> _PROBLEM STATEMENT_
How many lines of the listing below contain "zero"? State the number alone.

> _RECORDS TO USE_

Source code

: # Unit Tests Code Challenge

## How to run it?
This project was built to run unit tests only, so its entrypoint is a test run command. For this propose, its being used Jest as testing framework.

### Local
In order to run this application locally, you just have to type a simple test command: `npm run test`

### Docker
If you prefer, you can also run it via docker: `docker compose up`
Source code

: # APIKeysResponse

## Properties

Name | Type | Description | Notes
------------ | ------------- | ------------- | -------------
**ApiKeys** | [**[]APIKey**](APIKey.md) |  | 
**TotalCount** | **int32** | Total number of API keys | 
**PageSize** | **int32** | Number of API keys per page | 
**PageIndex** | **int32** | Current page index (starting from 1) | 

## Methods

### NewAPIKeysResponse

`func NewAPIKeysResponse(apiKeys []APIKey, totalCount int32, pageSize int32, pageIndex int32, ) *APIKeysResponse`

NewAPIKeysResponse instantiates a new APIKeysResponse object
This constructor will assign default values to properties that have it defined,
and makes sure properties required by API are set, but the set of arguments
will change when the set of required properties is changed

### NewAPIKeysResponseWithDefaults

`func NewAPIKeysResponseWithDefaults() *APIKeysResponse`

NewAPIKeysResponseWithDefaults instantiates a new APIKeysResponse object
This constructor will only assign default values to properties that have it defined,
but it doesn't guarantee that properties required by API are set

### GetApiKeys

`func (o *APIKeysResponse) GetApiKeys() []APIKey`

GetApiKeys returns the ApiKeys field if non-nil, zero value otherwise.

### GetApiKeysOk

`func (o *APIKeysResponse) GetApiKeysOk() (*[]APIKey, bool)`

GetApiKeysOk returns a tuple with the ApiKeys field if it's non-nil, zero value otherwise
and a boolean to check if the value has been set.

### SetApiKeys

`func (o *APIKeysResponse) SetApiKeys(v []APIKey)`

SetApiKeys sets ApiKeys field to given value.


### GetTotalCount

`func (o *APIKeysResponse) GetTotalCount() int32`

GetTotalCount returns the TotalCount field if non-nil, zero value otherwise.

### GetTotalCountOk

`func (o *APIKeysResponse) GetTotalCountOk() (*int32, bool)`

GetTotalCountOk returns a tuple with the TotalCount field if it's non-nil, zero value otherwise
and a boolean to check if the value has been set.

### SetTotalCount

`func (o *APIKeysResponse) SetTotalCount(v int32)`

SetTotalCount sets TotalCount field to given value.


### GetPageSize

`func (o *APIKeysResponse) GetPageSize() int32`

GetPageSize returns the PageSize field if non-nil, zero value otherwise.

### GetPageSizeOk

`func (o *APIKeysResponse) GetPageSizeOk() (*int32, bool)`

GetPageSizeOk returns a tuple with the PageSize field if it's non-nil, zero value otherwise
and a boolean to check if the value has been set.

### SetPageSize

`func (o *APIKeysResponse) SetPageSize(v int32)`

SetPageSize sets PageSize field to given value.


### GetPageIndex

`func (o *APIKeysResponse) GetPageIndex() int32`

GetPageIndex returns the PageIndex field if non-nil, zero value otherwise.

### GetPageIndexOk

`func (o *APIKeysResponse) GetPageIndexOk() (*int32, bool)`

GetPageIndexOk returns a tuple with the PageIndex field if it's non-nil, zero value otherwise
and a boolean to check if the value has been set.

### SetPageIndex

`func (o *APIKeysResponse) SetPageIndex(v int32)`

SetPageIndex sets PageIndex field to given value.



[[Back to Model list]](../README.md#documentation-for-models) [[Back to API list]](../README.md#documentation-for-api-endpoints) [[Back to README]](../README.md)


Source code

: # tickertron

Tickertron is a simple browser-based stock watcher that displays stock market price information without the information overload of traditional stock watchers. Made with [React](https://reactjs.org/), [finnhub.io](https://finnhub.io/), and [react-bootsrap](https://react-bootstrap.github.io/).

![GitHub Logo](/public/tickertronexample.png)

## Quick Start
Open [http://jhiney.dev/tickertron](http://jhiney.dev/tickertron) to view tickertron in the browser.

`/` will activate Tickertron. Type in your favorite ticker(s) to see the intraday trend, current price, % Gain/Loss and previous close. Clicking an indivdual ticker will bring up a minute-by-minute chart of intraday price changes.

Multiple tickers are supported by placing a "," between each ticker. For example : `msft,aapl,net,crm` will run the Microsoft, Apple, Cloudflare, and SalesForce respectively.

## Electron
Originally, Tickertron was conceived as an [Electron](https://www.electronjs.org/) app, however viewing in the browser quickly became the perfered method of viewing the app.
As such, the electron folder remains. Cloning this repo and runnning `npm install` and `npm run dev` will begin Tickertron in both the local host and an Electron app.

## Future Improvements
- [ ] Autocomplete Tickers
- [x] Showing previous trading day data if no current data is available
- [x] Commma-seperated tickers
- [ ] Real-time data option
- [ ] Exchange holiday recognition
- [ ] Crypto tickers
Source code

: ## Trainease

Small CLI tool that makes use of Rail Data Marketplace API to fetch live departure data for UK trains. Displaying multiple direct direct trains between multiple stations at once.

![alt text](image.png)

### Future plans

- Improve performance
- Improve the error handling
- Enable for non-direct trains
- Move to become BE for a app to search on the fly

> _ANSWER TO THIS PROBLEM_
8